Elisabeth Kaiser MdBElisabeth Kaiser MdB - Gera – Greiz – Altenburger Land. Foto: Susie Knoll

Die Thüringer Bundestagsabgeordnete Elisabeth Kaiser (SPD) ruft alle Interessierten auf, sich für die neue Runde des Denkmalschutz-Sonderprogramms des Bundes zu bewerben. Der Förderaufruf für die 15. Auflage des beliebten Programms wurde nun veröffentlicht. In diesem Jahr stehen insgesamt 50 Mio. Euro dafür bereit.

„Ich habe in vielen Städten und Dörfern Menschen getroffen, die sich leidenschaftlich für den Erhalt bedeutender, manchmal auch kleinerer Denkmäler einsetzen. Finanziell können das die Kommunen oder Vereine aber oft nicht stemmen. Deshalb bin ich sehr froh, dass der Bund zum mittlerweile 15. Mal ein starkes Denkmalschutz-Sonderprogramm auflegt. So übernehmen wir gemeinsam Verantwortung für den Erhalt des kulturellen Erbes und der kulturellen Vielfalt auch in Thüringen“, sagt Elisabeth Kaiser.

In der Vergangenheit hatten beispielsweise die Sauer-Orgel in der Johanneskirche Saalfeld, das Eisenacher „Denkmal zur Geschichte der deutschen Arbeiterbewegung“, das Renaissanceschloss in Ponitz (Altenburger Land) oder der Milchhof in Arnstadt Fördermittel aus dem Denkschmalschutz-Sonderprogramm erhalten.

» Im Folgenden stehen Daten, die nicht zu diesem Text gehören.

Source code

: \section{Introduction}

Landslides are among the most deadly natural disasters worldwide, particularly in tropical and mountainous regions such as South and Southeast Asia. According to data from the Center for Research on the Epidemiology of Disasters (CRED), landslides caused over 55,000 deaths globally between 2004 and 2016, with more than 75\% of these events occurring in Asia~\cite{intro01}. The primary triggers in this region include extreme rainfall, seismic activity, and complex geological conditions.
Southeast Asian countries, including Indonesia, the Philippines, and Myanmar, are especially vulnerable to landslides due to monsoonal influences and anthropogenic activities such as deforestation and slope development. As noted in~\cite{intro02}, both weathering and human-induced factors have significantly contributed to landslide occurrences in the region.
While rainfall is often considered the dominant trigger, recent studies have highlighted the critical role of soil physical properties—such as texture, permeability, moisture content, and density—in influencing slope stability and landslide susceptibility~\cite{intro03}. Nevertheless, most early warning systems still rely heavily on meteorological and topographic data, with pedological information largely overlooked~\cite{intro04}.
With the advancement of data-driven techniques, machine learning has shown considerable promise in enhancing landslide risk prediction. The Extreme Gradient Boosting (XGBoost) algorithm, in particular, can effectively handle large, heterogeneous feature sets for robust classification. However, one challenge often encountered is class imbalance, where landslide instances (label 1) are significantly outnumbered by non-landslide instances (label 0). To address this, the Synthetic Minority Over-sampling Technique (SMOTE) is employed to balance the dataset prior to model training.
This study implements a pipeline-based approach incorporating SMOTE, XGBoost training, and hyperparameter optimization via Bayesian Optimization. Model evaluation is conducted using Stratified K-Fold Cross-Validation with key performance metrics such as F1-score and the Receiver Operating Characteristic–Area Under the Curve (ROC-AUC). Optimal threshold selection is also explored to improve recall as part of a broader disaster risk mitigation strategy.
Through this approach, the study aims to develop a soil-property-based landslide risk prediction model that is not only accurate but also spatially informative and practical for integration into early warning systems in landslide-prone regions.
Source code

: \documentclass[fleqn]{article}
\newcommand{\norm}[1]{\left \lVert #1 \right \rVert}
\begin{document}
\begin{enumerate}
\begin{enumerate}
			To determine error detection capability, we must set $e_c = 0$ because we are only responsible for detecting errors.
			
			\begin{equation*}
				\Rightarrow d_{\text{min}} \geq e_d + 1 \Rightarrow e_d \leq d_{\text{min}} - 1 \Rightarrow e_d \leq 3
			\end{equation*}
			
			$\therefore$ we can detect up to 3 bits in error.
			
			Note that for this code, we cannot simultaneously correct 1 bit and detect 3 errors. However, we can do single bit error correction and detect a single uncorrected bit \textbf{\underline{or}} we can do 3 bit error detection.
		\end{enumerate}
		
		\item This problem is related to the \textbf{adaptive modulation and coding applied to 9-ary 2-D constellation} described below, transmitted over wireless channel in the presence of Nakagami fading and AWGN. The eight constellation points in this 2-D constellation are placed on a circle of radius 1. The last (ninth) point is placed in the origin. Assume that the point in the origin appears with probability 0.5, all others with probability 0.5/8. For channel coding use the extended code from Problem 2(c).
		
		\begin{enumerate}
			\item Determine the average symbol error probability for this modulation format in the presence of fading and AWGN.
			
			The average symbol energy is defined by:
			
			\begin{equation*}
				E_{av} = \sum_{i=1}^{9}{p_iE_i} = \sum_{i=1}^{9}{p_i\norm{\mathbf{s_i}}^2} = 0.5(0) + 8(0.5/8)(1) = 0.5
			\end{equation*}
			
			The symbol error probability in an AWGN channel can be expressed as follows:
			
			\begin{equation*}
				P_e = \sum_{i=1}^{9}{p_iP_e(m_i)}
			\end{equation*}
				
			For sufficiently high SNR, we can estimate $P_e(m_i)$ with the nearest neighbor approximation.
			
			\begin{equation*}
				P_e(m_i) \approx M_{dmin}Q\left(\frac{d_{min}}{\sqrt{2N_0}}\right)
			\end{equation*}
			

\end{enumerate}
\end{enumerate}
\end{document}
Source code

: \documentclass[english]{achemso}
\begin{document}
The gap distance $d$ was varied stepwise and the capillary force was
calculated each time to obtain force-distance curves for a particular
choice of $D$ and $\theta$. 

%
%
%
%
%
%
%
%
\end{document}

Weitere Informationen zur Antragstellung und zum Verfahren können hier auf der Website des BKM nachgelesen werden:
https://kulturstaatsminister.de/denkmal-und-kulturgutschutz/denkmalschutz/denkmalschutz-sonderprogramme-1

Hintergrund:

Mit den Denkmalschutz-Sonderprogrammen fördert der Bund seit 2009 dringende Sanierungsarbeiten an historischen Orgeln und anderen, national bedeutsamen oder das kulturelle Erbe mitprägenden Denkmälern. Seitdem wurden vom Bund rund 580 Mio. Euro dafür aufgewendet.

Anträge können von Ländern, Kommunen, Kirchen, Stiftungen, Vereinen oder Privatpersonen gestellt werden. Der jeweilige Projektträger füllt den Antrag aus und reicht ihn beim Thüringer Landesamt für Denkmalpflege und Archäologie ein. Das Landesamt muss die nationale Bedeutsamkeit des Denkmals feststellen und den Antrag samt seiner Stellungnahme an den Beauftragten der Bundesregierung für Kultur und Medien (BKM) weiterleiten. Die vollständigen Anträge müssen bis spätestens 02.10.2026 beim BKM eingegangen sein.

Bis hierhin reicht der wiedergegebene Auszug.